Zur Behandlung von Akne sollte DIANE 35 Mikrogramm Dragee nur nach Versagen einer topischen Behandlung oder einer systemischen Antibiotikatherapie angewendet werden.

Da es sich bei Dragee 35 Mikrogramm um ein hormonelles Kontrazeptivum handelt, sollte es nicht in Kombination mit anderen hormonellen Kontrazeptiva angewendet werden (siehe Abschnitt 4.3 ).

Dosierung DIANE 35 Mikrogramm 2 mg / 0, 035 mg Tablette beschichtet 1 Packung mit 21

Mündliche Art und Weise.

· DIANE 35 Mikrogramm, überzogene Tablette: in der Anfangsbehandlung sollte wie folgt eingeleitet werden:

o 1. Zyklus: tägliche Einnahme einer Tablette gleichzeitig am ersten Tag des Zyklus für 21 Tage.

o Folgende Zyklen: Nach einer 7-tägigen therapeutischen Pause die nächste Packung 21 Tage lang einnehmen.

· DIANE 35 Mikrogramm, überzogene Tablette: in Verbindung mit einem oralen Östrogen / Gestagen-Kontrazeptivum, muss auf folgende Weise eingeleitet werden:

Nehmen Sie die erste Tablette vorzugsweise einen Tag nach Einnahme der letzten aktiven Tablette mit oralem Östrogen / Progestogen oder spätestens einen Tag nach dem üblichen Absetzen von Tabletten oder einen Tag nach der letzten Placebotablettenverabreichung auf orales Kontrazeptivum.

Dauer der Behandlung

Mindestens drei Monate sind erforderlich, um die Symptome zu verbessern. Die Notwendigkeit einer weiteren Behandlung sollte regelmäßig vom behandelnden Arzt beurteilt werden.

Die Beendigung der Behandlung mit DIANE 35 Mikrogramm, überzogene Tablette, sollte mit dem Patienten die Notwendigkeit einer Kontrazeption besprechen.

Fall des Vergessens einer oder mehrerer Tabletten:

Wenn Sie eine Tablette vergessen, besteht ein Risiko für eine Schwangerschaft.

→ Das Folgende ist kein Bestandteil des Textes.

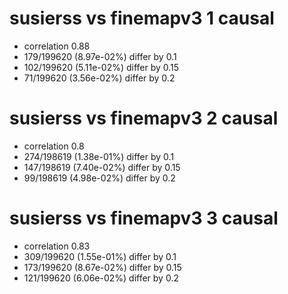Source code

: # susierss vs finemapv3  1 causal

- correlation 0.88
- 179/199620 (8.97e-02%) differ by 0.1
- 102/199620 (5.11e-02%) differ by 0.15
- 71/199620 (3.56e-02%) differ by 0.2


# susierss vs finemapv3  2 causal

- correlation 0.8
- 274/198619 (1.38e-01%) differ by 0.1
- 147/198619 (7.40e-02%) differ by 0.15
- 99/198619 (4.98e-02%) differ by 0.2


# susierss vs finemapv3  3 causal

- correlation 0.83
- 309/199620 (1.55e-01%) differ by 0.1
- 173/199620 (8.67e-02%) differ by 0.15
- 121/199620 (6.06e-02%) differ by 0.2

Wenn Sie innerhalb von 12 Stunden nach der üblichen Einnahmezeit verpasst haben, nehmen Sie die vergessene Tablette sofort und setzen Sie die Behandlung normal fort, indem Sie die nächste Tablette zur gewohnten Zeit einnehmen.

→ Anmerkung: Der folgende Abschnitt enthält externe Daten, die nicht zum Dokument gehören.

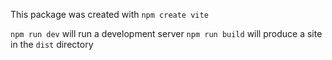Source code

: This package was created with `npm create vite`

`npm run dev` will run a development server
`npm run build` will produce a site in the `dist` directory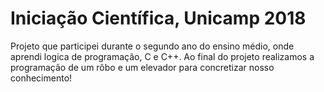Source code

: # Iniciação Científica, Unicamp 2018

 Projeto que participei durante o segundo ano do ensino médio, onde aprendi logica de programação, C e C++. Ao final do projeto realizamos a programação de um rôbo e um elevador para concretizar nosso conhecimento!
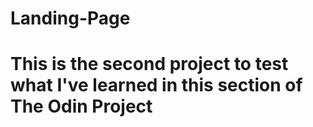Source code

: # Landing-Page
# This is the second project to test what I've learned in this section of The Odin Project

Wenn Vergesslichkeit mehr als 12 Stunden nach der normalen Einnahmezeit festgestellt wird, ist die kontrazeptive Wirkung nicht mehr gewährleistet. Nehmen Sie sofort die letzte vergessene Tablette und setzen Sie die Behandlung bis zum Ende der Packung fort, wobei Sie gleichzeitig eine Verhütungsmethode mechanischer Art (Kondome, Spermizide, ...) bis zur Wiedererlangung der nächsten Packung, einschließlich während der Einnahme, anwenden die Regeln.

Was tun bei gastrointestinalen Störungen:

Bei schweren gastrointestinalen Störungen (z. B. Erbrechen oder Durchfall) ist die Tablettenresorption möglicherweise nicht vollständig; Daher müssen zusätzliche kontrazeptive Maßnahmen ergriffen werden.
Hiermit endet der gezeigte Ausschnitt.